Es bräuchte eine Gesetzesänderung
In der Schweiz hat die Sache allerdings einen Haken: Das Gesetz verbietet den Bau neuer Anlagen zur Energiegewinnung aus Kernkraft. Dieses müsste erst fallen, bevor Transmutex seine Pläne verwirklichen könnte. Eine Volksinitiative will allerdings genau dies und es ist nicht ausgeschlossen, dass die Schweiz, angesichts der Energie-Diskussionen der letzten Jahre, den ebenfalls in einer Volksabstimmung beschlossenen Atom-Ausstieg rückgängig machen würde.
Das Atom-Start-up versucht bereits, in den USA eine Bewilligung für den Bau von Anlagen zu erhalten. Weitere Länder würden sich für ihre Technologie interessieren, berichtet der Transmutex-Vertreter in der «NZZ». Auch Finanzierungs-Angebote seinen bereits eingegangen. Die Website des Unternehmens listet diverse Investoren auf.

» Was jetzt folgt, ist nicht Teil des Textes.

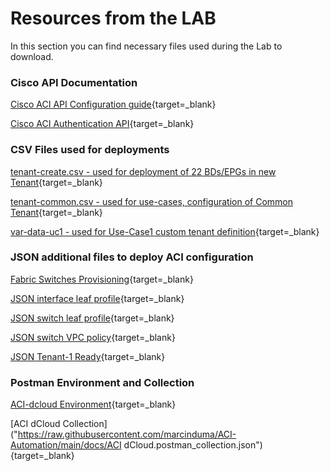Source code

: # Resources from the LAB

In this section you can find necessary files used during the Lab to download. 

### Cisco API Documentation

[Cisco ACI API Configuration guide](https://www.cisco.com/c/en/us/td/docs/switches/datacenter/aci/apic/sw/2-x/rest_cfg/2_1_x/b_Cisco_APIC_REST_API_Configuration_Guide/b_Cisco_APIC_REST_API_Configuration_Guide_chapter_01.html){target=_blank}

[Cisco ACI Authentication API](https://www.cisco.com/c/en/us/td/docs/switches/datacenter/aci/apic/sw/2-x/rest_cfg/2_1_x/b_Cisco_APIC_REST_API_Configuration_Guide/b_Cisco_APIC_REST_API_Configuration_Guide_chapter_01.html#concept_D16AC6DC9CCD4351A4A40287487F061A){target=_blank}

### CSV Files used for deployments

[tenant-create.csv - used for deployment of 22 BDs/EPGs in new Tenant](https://raw.githubusercontent.com/marcinduma/ACI-Automation/main/docs/tenant-create.csv){target=_blank}

[tenant-common.csv - used for use-cases, configuration of Common Tenant](https://raw.githubusercontent.com/marcinduma/ACI-Automation/main/docs/tenant-common.csv){target=_blank}

[var-data-uc1 - used for Use-Case1 custom tenant definition](https://raw.githubusercontent.com/marcinduma/ACI-Automation/main/docs/var-data-uc1.csv){target=_blank}

### JSON additional files to deploy ACI configuration

[Fabric Switches Provisioning](https://raw.githubusercontent.com/marcinduma/ACI-Automation/main/docs/fabricinfra.json){target=_blank}

[JSON interface leaf profile](https://raw.githubusercontent.com/marcinduma/ACI-Automation/main/docs/interface-leafprofile.json){target=_blank}
	
[JSON switch leaf profile](https://raw.githubusercontent.com/marcinduma/ACI-Automation/main/docs/switch-leafprofile.json){target=_blank}

[JSON switch VPC policy](https://raw.githubusercontent.com/marcinduma/ACI-Automation/main/docs/vpc-policy.json){target=_blank}

[JSON Tenant-1 Ready](https://raw.githubusercontent.com/marcinduma/ACI-Automation/main/docs/tn-dcloud-tenant-1.json){target=_blank}

### Postman Environment and Collection

[ACI-dcloud Environment](https://raw.githubusercontent.com/marcinduma/ACI-Automation/main/docs/ACI-dcloud.postman_environment.json){target=_blank}

[ACI dCloud Collection]("https://raw.githubusercontent.com/marcinduma/ACI-Automation/main/docs/ACI dCloud.postman_collection.json"){target=_blank}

Die für die Endlagerung von Atommüll zuständige Nagra wird demnächst ein Gesuch für den Bau eines Endlagers im Zürcherischen Stadel einreichen. Verläuft alles nach Plan, würden dort ab 2050 die Rückstände der Schweizer AKW gelagert.
Es bleibt Transmutex also noch etwas Zeit, um ihr Projekt zu realisieren. Auch dieses Unternehmen muss Standorte finden, wo die Menschen bereit sind, eine Atom-Anlage in ihrer Nachbarschaft zu akzeptieren. Zudem müssten sie alles neu entwickeln und könnten sich auf keine etablierten Verfahren abstützen, betont der Transmutex-Vertreter. Die Idee der Transmutaion von Atommüll ist bestechend. Die Umsetzung wird aber mit Sicherheit kein Spaziergang.